Marine Le Pen, députée européenne et présidente du Front National

"Lorsqu'on installe des Roms, il y a le crime, il y a la drogue, il y a la prostitution. [...] Je trouve qu'on a trop, dans le passé sans doute, laissé faire les choses, c'est ce qui nous a conduits à des situations qui sont quelquefois extrêmement dangereuses."
Daniel Boisserie, député PS de la Haute-Vienne, maire de Saint-Yrieix-la-Perche

"J'ai l'impression que les Roms harcèlent beaucoup les Parisiens."
Nathalie Kosciusko-Morizet, députée UMP de l'Essonne et candidate à la maitie de Paris

"Les Roms harcèlent les gamins à la sortie de l'école."
Rachida Dati, députée européenne UMP et maire du VIIeme arrondissement de Paris

"Paris ne peut pas être un campement géant."
Anne Hidalgo, candidate PS à la mairie de Paris.

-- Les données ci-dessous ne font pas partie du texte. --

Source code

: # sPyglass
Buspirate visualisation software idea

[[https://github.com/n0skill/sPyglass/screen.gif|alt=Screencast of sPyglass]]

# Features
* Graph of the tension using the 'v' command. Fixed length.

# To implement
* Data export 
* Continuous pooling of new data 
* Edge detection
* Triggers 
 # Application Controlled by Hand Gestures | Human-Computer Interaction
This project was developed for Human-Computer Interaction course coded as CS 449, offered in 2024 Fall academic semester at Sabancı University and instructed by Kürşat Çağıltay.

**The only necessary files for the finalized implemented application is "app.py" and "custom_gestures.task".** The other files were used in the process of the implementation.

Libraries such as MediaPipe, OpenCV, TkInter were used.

"C'est illusoire de penser qu'on réglera le problème des populations roms à travers uniquement l'insertion. Et donc cela passe par des reconduites à la frontière, cela est passé aussi par la fin de cette aide au retour qui a créé un véritable appel d'air, nous y avons mis fin. [...] Mais ces populations ont des modes de vie extrêmement différents des nôtres et qui sont évidemment en confrontation. [...] Les Roms ont vocation à revenir en Roumanie ou en Bulgarie."
Manuel Valls, ministre de l'Intérieur

Octobre :
"Ces gens-là ne peuvent pas s'intégrer, je ne dis pas "ne veulent pas", ils peuvent pas parce que c'est pas dans leur nature."
Christophe masse, conseiller municipal PS de Marseille et conseiller général des Bouches-du-Rhône

Novembre :
Un tweet relaie l'image d'une femme rom pratiquant la mendicité vête d'une jupe de contrefaçon "Givenchy".
Commentaire "'Leonarda de retour en France pour la fashion week".
Natacha Polony, journaliste à Europe 1 et chroniqueuse au Figaro et sur France 2

"Je vous rappelle quand même que les gens du voyage, que dis-je, les Roms, m'ont mis neuf fois le feu ! Neuf fois des départs de feux éteints parle SDIS dont le dernier, ils se le sont mis eux-mêmes. Vous savez ce qu'ils font : ils piquent des câbles électriques et après ils les brûlent pour récupérer le cuivre et ils se sont mis à eux-mêmes le feu dans leurs propres caravanes ! Un gag ! Ce qui est presque dommage, c'est qu'on ait appelé trop tôt les secours ! Non, mais parce que les Roms c'est un cauchemar..."
Luc Jousse, maire UMP de Roquebrune-sur-Argens(Var)

Décembre 
"Il est plus facile aujourd'hui d'enlever une voiture à Paris,ça prend 15 minutes... Vous vous garez sur une livraison, j'en ai fait l'expérience, 15 minutes entre le moment où vous vous garez et le moment où on enlève la voiture. Il peut se passer des mois et des années avant que l'on bouge un mendiant rom qui est là à l'année, tous les matins, qui revient, qui repart. C'est insensé."
Pierre Lellouche, député UMP et conseiller de Paris.